O Observatório do ITA foi a incubadora que a moderna Astronomia Brasileira precisava para começar a existir.

 

6.   A escolha de sítio.

Outro tópico que caracterizou o período a que se refere este depoimento foi a escolha de sítio para o Observatório Astrofísico Brasileiro. O projeto de ter um Observatório Astrofísico de caráter nacional nasceu das visitas de Jean Delhaye ao Brasil e de suas prolongadas conversas com Abrahão de Moraes e Luiz Muniz Barreto. A escolha de sítio começou com a visita de uma comissão francesa ao Brasil que analisou os dados geográficos e climatológicos existentes e sobrevoou diversas áreas. Uma conclusão errada da comissão foi a de que seria necessário se afastar da costa e eles selecionaram os morros da Piedade (1250 m) e Mateus Leme (1100m), na vizinhança de Belo Horizonte.

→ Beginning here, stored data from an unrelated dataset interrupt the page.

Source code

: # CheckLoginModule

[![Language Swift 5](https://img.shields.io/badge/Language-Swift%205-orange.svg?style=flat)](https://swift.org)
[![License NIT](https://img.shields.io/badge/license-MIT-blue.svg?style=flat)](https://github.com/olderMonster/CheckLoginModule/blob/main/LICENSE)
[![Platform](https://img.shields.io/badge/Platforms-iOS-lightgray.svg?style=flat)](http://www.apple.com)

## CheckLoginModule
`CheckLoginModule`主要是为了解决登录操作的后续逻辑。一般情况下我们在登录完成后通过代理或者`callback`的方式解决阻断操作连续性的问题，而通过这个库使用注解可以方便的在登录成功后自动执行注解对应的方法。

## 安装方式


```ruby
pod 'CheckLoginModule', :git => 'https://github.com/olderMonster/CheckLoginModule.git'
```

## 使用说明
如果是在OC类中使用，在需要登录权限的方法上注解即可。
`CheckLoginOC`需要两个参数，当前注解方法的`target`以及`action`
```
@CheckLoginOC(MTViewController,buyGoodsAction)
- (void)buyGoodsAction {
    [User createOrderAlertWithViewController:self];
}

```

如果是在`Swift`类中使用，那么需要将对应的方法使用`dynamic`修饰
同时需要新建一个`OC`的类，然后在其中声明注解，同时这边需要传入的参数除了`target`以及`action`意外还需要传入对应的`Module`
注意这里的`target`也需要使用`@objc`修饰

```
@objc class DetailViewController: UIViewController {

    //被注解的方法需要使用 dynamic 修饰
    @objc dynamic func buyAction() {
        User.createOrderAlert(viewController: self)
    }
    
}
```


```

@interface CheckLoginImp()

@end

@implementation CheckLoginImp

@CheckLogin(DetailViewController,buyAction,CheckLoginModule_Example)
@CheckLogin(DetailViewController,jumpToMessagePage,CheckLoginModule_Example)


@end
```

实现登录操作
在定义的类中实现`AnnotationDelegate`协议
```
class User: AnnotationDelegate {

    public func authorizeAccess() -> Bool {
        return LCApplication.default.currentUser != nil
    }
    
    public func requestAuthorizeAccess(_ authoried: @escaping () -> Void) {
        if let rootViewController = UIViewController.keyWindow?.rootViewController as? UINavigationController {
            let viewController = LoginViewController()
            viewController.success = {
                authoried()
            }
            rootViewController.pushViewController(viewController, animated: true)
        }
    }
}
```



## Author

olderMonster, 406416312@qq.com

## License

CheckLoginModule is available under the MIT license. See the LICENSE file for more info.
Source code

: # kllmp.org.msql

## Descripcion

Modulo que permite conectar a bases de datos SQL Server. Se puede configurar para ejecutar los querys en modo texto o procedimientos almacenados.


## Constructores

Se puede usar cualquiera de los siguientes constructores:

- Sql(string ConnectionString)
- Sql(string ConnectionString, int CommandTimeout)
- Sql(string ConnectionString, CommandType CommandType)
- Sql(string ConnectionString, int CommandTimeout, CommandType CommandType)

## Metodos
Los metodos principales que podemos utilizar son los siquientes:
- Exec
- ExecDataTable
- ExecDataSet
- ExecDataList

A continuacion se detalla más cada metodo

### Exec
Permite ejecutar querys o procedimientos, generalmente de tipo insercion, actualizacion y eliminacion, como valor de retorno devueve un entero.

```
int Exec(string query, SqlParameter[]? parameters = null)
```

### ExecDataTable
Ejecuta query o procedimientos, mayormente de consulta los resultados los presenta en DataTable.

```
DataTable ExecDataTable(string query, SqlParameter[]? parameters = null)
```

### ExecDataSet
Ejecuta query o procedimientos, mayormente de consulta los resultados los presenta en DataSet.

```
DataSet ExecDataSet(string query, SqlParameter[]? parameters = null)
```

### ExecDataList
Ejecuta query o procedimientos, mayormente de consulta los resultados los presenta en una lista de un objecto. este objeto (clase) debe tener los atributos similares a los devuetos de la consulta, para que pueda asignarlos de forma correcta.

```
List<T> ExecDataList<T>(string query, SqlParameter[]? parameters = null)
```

Em 1968 já estava claro que esses locais não se prestariam para o fim proposto, mas havia um forte envolvimento emocional, sobretudo com a Piedade. O frei, os seus vinhos, a cozinheira do frei, o seu feijão e a filha da cozinheira -- tornada musa de odes compostas pelos estudantes que faziam as observações meteorológicas -- tornavam o desengajamento difícil. Por pressão de alguns estudantes, porém, realizou-se em Belo Horizonte em 28/30 de abril de 1969 uma reunião para avaliar os rumos da escolha de sítio. Decidiu-se nessa ocasião que a responsabilidade dos trabalhos seria transferida para o ITA e que deveríamos analisar alguns picos na Serra da Mantiqueira. Em Junho, Germano Quast estava na estação montada em Maria da Fé e olhando a redondeza com um binóculo "descobriu" um pico alto e esguio, o Pico dos Dias, entre Brazópolis e Piranguçu. Isso merece explicação. Esse pico não aparecia nas cartas geográficas usadas. Os melhores mapas a que tínhamos acesso eram os mapas aeronáuticos e nos mesmos a área do Pico dos Dias não aparecia com clareza, pois era coberta por hachuras indicando a área de exclusão aérea que serve ao treinamento de alunos da Escola de Aeronáutica de Guaratinguetá!

Logo em seguida começaram os trabalhos de análise daquele local.

Em 1971, após o falecimento do Prof. Abrahão de Moraes, um projeto mais amplo foi elaborado e encaminhado à FAPESP. Nesse projeto se propunha o estudo de 4 locais no Sul de Minas. Dois deles foram vetados pelo assessor da FAPESP e sobraram dois: o Pico dos Dias e a Pedra Branca, em Caldas.

A história que se seguiu já foi relatada em detalhes no meu livro sobre a escolha de sítio para o OAB e também será detalhada na obra que se prepara sobre a criação do LNA. Foram alguns anos de trabalho intenso que culminaram na escolha de Brazópolis para instalar o telescópio de 1m60.

 

7.   O IAG

À mesma época, o problema da institucionalização do IAG se complicava. A recém-concluída reforma universitária deixara o IAG de fora! O IAG ficou relegado a um nível secundário e mal definido.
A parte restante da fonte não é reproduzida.